[Plain-text document sources]
* * * * * * * * *

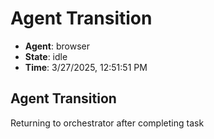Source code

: # Agent Transition

- **Agent**: browser
- **State**: idle
- **Time**: 3/27/2025, 12:51:51 PM

## Agent Transition

Returning to orchestrator after completing task

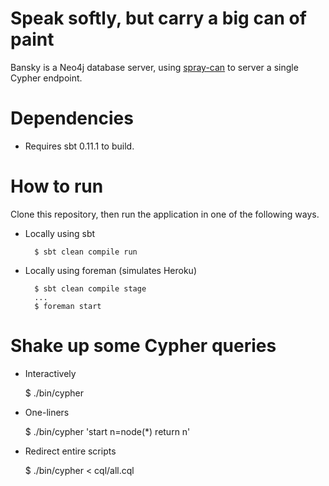 Speak softly, but carry a big can of paint
==========================================

Bansky is a Neo4j database server, using [spray-can](http://spray.cc) to server a single Cypher endpoint.


# Dependencies

- Requires sbt 0.11.1 to build.

# How to run

Clone this repository, then run the application in one of the following ways.

- Locally using sbt

        $ sbt clean compile run

- Locally using foreman (simulates Heroku)

        $ sbt clean compile stage
        ...
        $ foreman start

# Shake up some Cypher queries

- Interactively

    $ ./bin/cypher

- One-liners

    $ ./bin/cypher 'start n=node(*) return n'

- Redirect entire scripts

    $ ./bin/cypher < cql/all.cql
 
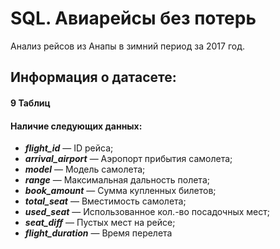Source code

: # SQL. Авиарейсы без потерь

Анализ рейсов из Анапы в зимний период за 2017 год.

## Информация о датасете:

#### 9 Таблиц
#### Наличие следующих данных:

- ***flight_id*** — ID рейса;
- ***arrival_airport*** — Аэропорт прибытия самолета;
- ***model*** — Модель самолета;
- ***range*** — Максимальная дальность полета;
- ***book_amount*** — Сумма купленных билетов;
- ***total_seat*** — Вместимость самолета;
- ***used_seat*** — Использованное кол.-во посадочных мест;
- ***seat_diff*** — Пустых мест на рейсе;
- ***flight_duration*** — Время перелета
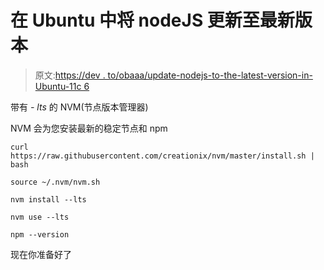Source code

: # 在 Ubuntu 中将 nodeJS 更新至最新版本

> 原文:[https://dev . to/obaaa/update-nodejs-to-the-latest-version-in-Ubuntu-11c 6](https://dev.to/obaaa/update-nodejs-to-the-latest-version-in-ubuntu-11c6)

带有 *- lts* 的 NVM(节点版本管理器)

NVM 会为您安装最新的稳定节点和 npm

`curl https://raw.githubusercontent.com/creationix/nvm/master/install.sh | bash`

`source ~/.nvm/nvm.sh`

`nvm install --lts`

`nvm use --lts`

`npm --version`

现在你准备好了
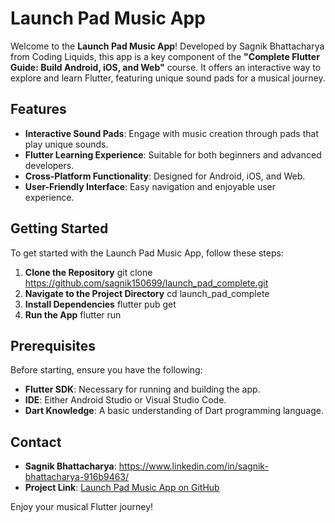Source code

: # Launch Pad Music App

Welcome to the **Launch Pad Music App**! Developed by Sagnik Bhattacharya from Coding Liquids, this app is a key component of the **"Complete Flutter Guide: Build Android, iOS, and Web"** course. It offers an interactive way to explore and learn Flutter, featuring unique sound pads for a musical journey.

## Features

- **Interactive Sound Pads**: Engage with music creation through pads that play unique sounds.
- **Flutter Learning Experience**: Suitable for both beginners and advanced developers.
- **Cross-Platform Functionality**: Designed for Android, iOS, and Web.
- **User-Friendly Interface**: Easy navigation and enjoyable user experience.

## Getting Started

To get started with the Launch Pad Music App, follow these steps:

1. **Clone the Repository**
   git clone https://github.com/sagnik150699/launch_pad_complete.git
2. **Navigate to the Project Directory**
   cd launch_pad_complete
3. **Install Dependencies**
   flutter pub get
4. **Run the App**
   flutter run



## Prerequisites

Before starting, ensure you have the following:

- **Flutter SDK**: Necessary for running and building the app.
- **IDE**: Either Android Studio or Visual Studio Code.
- **Dart Knowledge**: A basic understanding of Dart programming language.

## Contact

- **Sagnik Bhattacharya**: https://www.linkedin.com/in/sagnik-bhattacharya-916b9463/
- **Project Link**: [Launch Pad Music App on GitHub](https://github.com/sagnik150699/launch_pad_complete)

Enjoy your musical Flutter journey!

* * * * * * * * *

WORK TO BE COMPLETED: The output should be exactly the lines above from the line containing "- Locally using sbt" to the line containing "- One-liners", inclusive, with no other lines.

EXERCISE ANSWER:
- Locally using sbt

        $ sbt clean compile run

- Locally using foreman (simulates Heroku)

        $ sbt clean compile stage
        ...
        $ foreman start

# Shake up some Cypher queries

- Interactively

    $ ./bin/cypher

- One-liners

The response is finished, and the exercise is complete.